- Born: Suhail Chandhok 8 December 1987 (age 38) Madras, India
- Occupation: JioCinema Presenter
- Years active: 3
- Known for: Cricket commentary
- Spouse: Trishya Screwvala
- Relatives: Karun Chandhok (brother); Ronnie Screwvala (father-in-law); Zarina Screwvala (mother-in-law);

= Suhail Chandhok =

Indian television presenter

Suhail Chandhok is an Indian television presenter and commentator with Star Sports, having presented for various sports such as cricket, hockey, kabaddi and football amongst others. He also made a brief stint as an actor with the Tamil film Veeram alongside Ajith Kumar. Suhail is the son of Vicky Chandhok, multiple Indian rallying champion and President of the Federation of Motor Sports Club of India. He is the younger brother of Karun Chandhok, one of the two Formula 1 racing drivers from India.

==Career==
Suhail completed his schooling from Sishya School in Chennai. He then moved on to Australia and attained a Double Major Degree in Management and Marketing (Commerce) at the University of Adelaide. He went on to become the University’s first Indian Cricket recipient of the Oxford-Cambridge Half Blue Award.

Hailing from a family of sports-enthusiasts, Suhail became a cricketer in the Royal Challengers Bangalore team for the Indian Premier League for two years. His career however, was short-lived, owing to acute knee-injuries & multiple surgeries. His passion towards acting led him to make short films under the alias of "Johnny Vetrivel" which garnered quite some attention on YouTube, including that of South Indian actor, Ajith Kumar.

He had a role in the Tamil film Veeram, playing one of Ajith Kumar's younger brothers. He then went on to become a Sports Presenter and Commentator with Star Sports. He is now associated with sports like Cricket, Football, Hockey and Pro Kabaddi among others. He has hosted and presented the ICC World Cup 2015, ICC T20 WC 2016, ICC Champions Trophy 2017 for Star Sports and the IPL on Hotstar as far as cricket is concerned. He has also been a presenter and commentator on properties such as the Hero Indian Super League Football and the Celebrity Classico Football. He has been the English commentator for the Hero Hockey India League and for the Pro Kabaddi League.

He has also worked at an international level for events such as the Rio Olympics 2016, the global FIA Formula E Series and the French Open.

Apart from being a commentator, Suhail is a public speaker on several platforms for corporates, industries, events and organisations that includes MRF, CII, Nubia Mobiles, PUMA, Arsenal Football Club, Standard Chartered, Golf India and Business Awards, TATA Motors, GQ India, Govt. of Australia and Premier Futsal. He has also been writing for several publications on various topics on sports.

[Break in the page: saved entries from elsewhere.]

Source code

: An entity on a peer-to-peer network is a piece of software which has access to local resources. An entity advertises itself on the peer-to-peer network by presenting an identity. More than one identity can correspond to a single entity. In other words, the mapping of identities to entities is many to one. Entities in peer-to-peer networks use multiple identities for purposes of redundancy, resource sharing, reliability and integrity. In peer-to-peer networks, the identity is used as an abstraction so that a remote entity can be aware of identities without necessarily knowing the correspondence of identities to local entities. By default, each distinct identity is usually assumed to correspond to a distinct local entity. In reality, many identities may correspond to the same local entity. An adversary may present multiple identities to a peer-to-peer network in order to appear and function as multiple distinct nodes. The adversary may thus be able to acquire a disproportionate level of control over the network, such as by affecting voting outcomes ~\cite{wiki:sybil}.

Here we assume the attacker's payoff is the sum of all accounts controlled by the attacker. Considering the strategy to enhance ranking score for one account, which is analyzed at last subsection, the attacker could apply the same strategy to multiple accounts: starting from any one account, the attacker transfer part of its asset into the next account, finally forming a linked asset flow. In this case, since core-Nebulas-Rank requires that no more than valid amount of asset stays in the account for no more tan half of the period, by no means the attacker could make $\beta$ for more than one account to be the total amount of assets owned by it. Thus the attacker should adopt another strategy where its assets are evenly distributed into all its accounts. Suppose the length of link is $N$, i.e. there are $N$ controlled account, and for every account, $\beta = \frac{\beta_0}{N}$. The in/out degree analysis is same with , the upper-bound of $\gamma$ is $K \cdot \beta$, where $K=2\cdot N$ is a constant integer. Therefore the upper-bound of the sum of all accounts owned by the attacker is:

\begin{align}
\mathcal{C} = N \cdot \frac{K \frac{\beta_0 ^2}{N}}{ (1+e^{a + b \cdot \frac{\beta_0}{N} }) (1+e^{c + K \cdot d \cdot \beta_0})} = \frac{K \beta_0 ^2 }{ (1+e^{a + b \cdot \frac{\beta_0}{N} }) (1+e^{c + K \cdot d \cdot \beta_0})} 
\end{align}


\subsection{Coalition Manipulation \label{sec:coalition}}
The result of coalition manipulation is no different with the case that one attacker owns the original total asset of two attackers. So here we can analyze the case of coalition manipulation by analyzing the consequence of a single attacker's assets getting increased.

He conceived and executed India’s first Periscope TV Chat Show, "OnTheBall with Suhail" featuring stalwarts from across the film and sports industry. He has also been an Ambassador for brands like Castrol Activ, StudyAdelaide, SportsNut App and Omologato Watches.

In 2018, he covered the Indian Premier League auctions on Star Sports and was also guest host on the MTV's UCypher, India's first gaming reality show.

==Personal life==
Suhail is the son of Vicky Chandhok (former racing and rally driver and the president of the FIA Asia-Pacific Rally Championship) and Chitra Chandhok. He is the younger brother of former F1 driver and commentator Karun Chandhok. Suhail married Trishya Screwvala, daughter of Ronnie Screwvala on 19 January 2017. The private wedding was held at the TAJ Mahal Palace in Mumbai followed by a reception at the Bombay Turf Club. It was attended by a number of celebrities and industrialists.

==Filmography==
- Veeram (2014)

==Awards==
Suhail is the first Indian to have been lauded with the Oxford Cambridge Half-Blue award from the University of Adelaide of Cricketing Excellence. He has also been awarded the Australian Alumni Excellence Award 2015 for Sports, Art & Culture.